In November 2020, DeepMind announced that its AlphaFold 2 system had achieved near-experimental accuracy in predicting the three-dimensional structure of proteins from their amino acid sequences. The Critical Assessment of protein Structure Prediction competition — the biennial benchmark that has measured progress in the field since 1994 — had seen gradual improvement over 26 years. AlphaFold 2 doubled the previous best score in a single competition cycle. The assessment committee described the result as a solution to one of the most important problems in structural biology.
The claim was not extravagant. Protein structure prediction had been identified as a grand challenge in computational biology for decades because the three-dimensional structure of a protein determines its function, and knowing function is essential to understanding biology and designing drugs. Until AlphaFold, determining protein structure experimentally — primarily through X-ray crystallography or cryo-electron microscopy — was expensive, time-consuming, and often failed. Decades of experimental effort had produced structures for approximately 170,000 proteins. By 2022, the AlphaFold database had predicted structures for approximately 200 million proteins.

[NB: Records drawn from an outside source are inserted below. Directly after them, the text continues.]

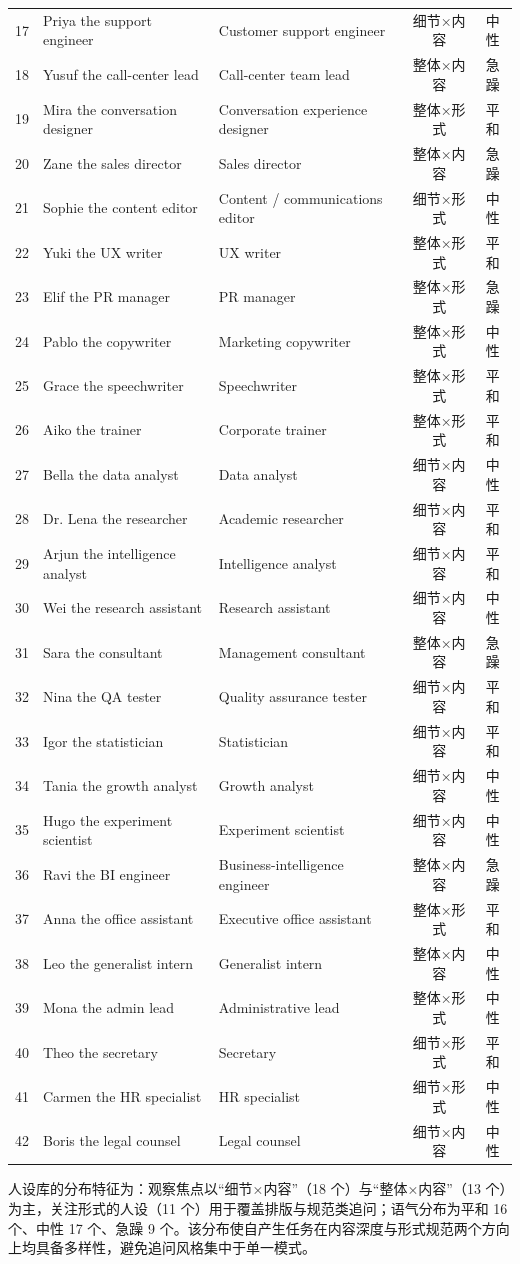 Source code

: \begin{longtable}{clp{4.2cm}cc}
        17 & Priya the support engineer & Customer support engineer & 细节×内容 & 中性 \\
        18 & Yusuf the call-center lead & Call-center team lead & 整体×内容 & 急躁 \\
        19 & Mira the conversation designer & Conversation experience designer & 整体×形式 & 平和 \\
        20 & Zane the sales director & Sales director & 整体×内容 & 急躁 \\
        21 & Sophie the content editor & Content / communications editor & 细节×形式 & 中性 \\
        22 & Yuki the UX writer & UX writer & 整体×形式 & 平和 \\
        23 & Elif the PR manager & PR manager & 整体×形式 & 急躁 \\
        24 & Pablo the copywriter & Marketing copywriter & 整体×形式 & 中性 \\
        25 & Grace the speechwriter & Speechwriter & 整体×形式 & 平和 \\
        26 & Aiko the trainer & Corporate trainer & 整体×形式 & 平和 \\
        27 & Bella the data analyst & Data analyst & 细节×内容 & 中性 \\
        28 & Dr. Lena the researcher & Academic researcher & 细节×内容 & 平和 \\
        29 & Arjun the intelligence analyst & Intelligence analyst & 细节×内容 & 平和 \\
        30 & Wei the research assistant & Research assistant & 细节×内容 & 中性 \\
        31 & Sara the consultant & Management consultant & 整体×内容 & 急躁 \\
        32 & Nina the QA tester & Quality assurance tester & 细节×内容 & 平和 \\
        33 & Igor the statistician & Statistician & 细节×内容 & 平和 \\
        34 & Tania the growth analyst & Growth analyst & 细节×内容 & 中性 \\
        35 & Hugo the experiment scientist & Experiment scientist & 细节×内容 & 中性 \\
        36 & Ravi the BI engineer & Business-intelligence engineer & 整体×内容 & 急躁 \\
        37 & Anna the office assistant & Executive office assistant & 整体×形式 & 平和 \\
        38 & Leo the generalist intern & Generalist intern & 整体×内容 & 中性 \\
        39 & Mona the admin lead & Administrative lead & 整体×形式 & 中性 \\
        40 & Theo the secretary & Secretary & 细节×形式 & 平和 \\
        41 & Carmen the HR specialist & HR specialist & 细节×形式 & 中性 \\
        42 & Boris the legal counsel & Legal counsel & 细节×内容 & 中性 \\
\end{longtable}

人设库的分布特征为：观察焦点以“细节×内容”（18 个）与“整体×内容”（13 个）为主，关注形式的人设（11 个）用于覆盖排版与规范类追问；语气分布为平和 16 个、中性 17 个、急躁 9 个。该分布使自产生任务在内容深度与形式规范两个方向上均具备多样性，避免追问风格集中于单一模式。
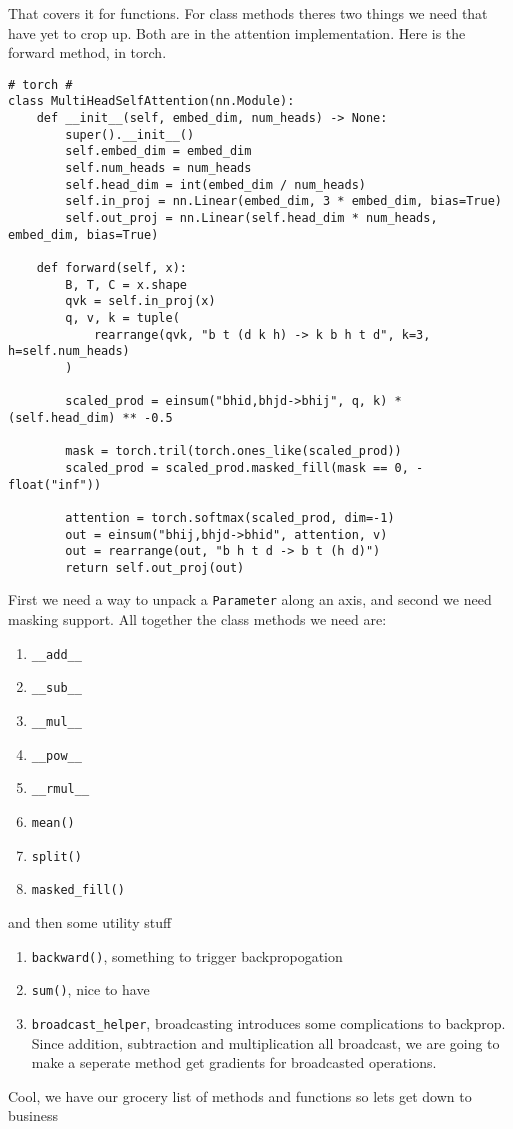 \documentclass[11pt]{article}
\begin{document}
That covers it for functions. For class methods theres two things we need that have yet to crop up. Both are in 
the attention implementation. Here is the forward method, in torch.
\begin{verbatim}
# torch # 
class MultiHeadSelfAttention(nn.Module):
    def __init__(self, embed_dim, num_heads) -> None:
        super().__init__()
        self.embed_dim = embed_dim
        self.num_heads = num_heads
        self.head_dim = int(embed_dim / num_heads)
        self.in_proj = nn.Linear(embed_dim, 3 * embed_dim, bias=True)
        self.out_proj = nn.Linear(self.head_dim * num_heads, embed_dim, bias=True)

    def forward(self, x):
        B, T, C = x.shape
        qvk = self.in_proj(x)
        q, v, k = tuple(
            rearrange(qvk, "b t (d k h) -> k b h t d", k=3, h=self.num_heads)
        )

        scaled_prod = einsum("bhid,bhjd->bhij", q, k) * (self.head_dim) ** -0.5

        mask = torch.tril(torch.ones_like(scaled_prod))
        scaled_prod = scaled_prod.masked_fill(mask == 0, -float("inf"))

        attention = torch.softmax(scaled_prod, dim=-1)
        out = einsum("bhij,bhjd->bhid", attention, v)
        out = rearrange(out, "b h t d -> b t (h d)")
        return self.out_proj(out)
\end{verbatim}
First we need a way to unpack a \texttt{Parameter} along an axis, and second we need masking support. All together
the class methods we need are:
\begin{enumerate}
  \item \texttt{\_\_add\_\_}
  \item \texttt{\_\_sub\_\_}
  \item \texttt{\_\_mul\_\_}
  \item \texttt{\_\_pow\_\_}
  \item \texttt{\_\_rmul\_\_}
  \item \texttt{mean()}
  \item \texttt{split()}
  \item \texttt{masked\_fill()}
\end{enumerate}
and then some utility stuff
\begin{enumerate}[resume]
  \item \texttt{backward()}, something to trigger backpropogation 
  \item \texttt{sum()}, nice to have
  \item \texttt{broadcast\_helper}, broadcasting introduces some complications to backprop. Since addition, subtraction
    and multiplication all broadcast, we are going to make a seperate method get gradients for broadcasted operations.
\end{enumerate}
Cool, we have our grocery list of methods and functions so lets get down to business
\end{document}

Four years on, what has actually changed?
The rate-limiting steps in drug development were never primarily structural prediction. They are toxicology, clinical trial design, and regulatory pathways — none of which AI has materially shortened.
The answer requires distinguishing between what AlphaFold has delivered and what the field had claimed it would enable. AlphaFold has genuinely delivered on its core promise: it has largely solved the protein structure prediction problem, as claimed. The database is real, the predictions are of high quality for most protein classes, and it has eliminated a significant bottleneck in structural biology research. Researchers who previously spent years determining a single structure can now access a predicted structure immediately, focus experimental effort on the cases where prediction is uncertain, and use structural information as a starting point for a range of downstream analyses that were previously bottlenecked by the scarcity of structural data.
What AlphaFold has not delivered, and what was implicitly promised in the more enthusiastic coverage, is an acceleration of the drug development pipeline at the scale anticipated. The gap between a protein structure and a drug is large, and the rate-limiting steps in drug development were never primarily structural prediction.
The drug discovery process, simplified: identify a molecular target relevant to a disease; find a small molecule or biological agent that modulates that target; demonstrate in cellular and animal models that the modulation produces the desired effect; demonstrate in humans that the agent is safe and well-tolerated; demonstrate in clinical trials that it produces clinical benefit. AlphaFold addresses the first step at speed. It does not address steps two through five, which are where the time, cost, and failure rate are concentrated.
A 2024 analysis by the Boston Consulting Group estimated that the typical drug development timeline from target identification to first clinical trial was approximately four to six years before AlphaFold and has shortened by roughly six to twelve months in programmes where AlphaFold has been applied. This is a real improvement. It is not the step-change that the announcement framing implied.
AlphaFold 3, released in 2024, extended the system to protein-ligand and protein-nucleic acid interactions, directly relevant to drug discovery. Benchmark performance was impressive. Early reports from pharmaceutical company research programmes applying AlphaFold 3 to active drug discovery projects suggest that improvement in hit rates is real but modest — consistent with a useful tool that accelerates part of the process, not a fundamental change in the success rate of drug development.
None of this diminishes what AlphaFold has actually achieved. The democratisation of structural information — the fact that a researcher anywhere with an internet connection can access predicted structures for any known protein — is a genuine and durable contribution to biology. The tool has enabled research that would not otherwise have been possible, and some of that research will, in time, produce clinical benefit.
The lesson from AlphaFold is not that AI cannot contribute to medicine. It is that the step-function claims made at announcement — the implication that a breakthrough in one bottleneck dissolves the others — rarely survive contact with the full complexity of what they were expected to simplify.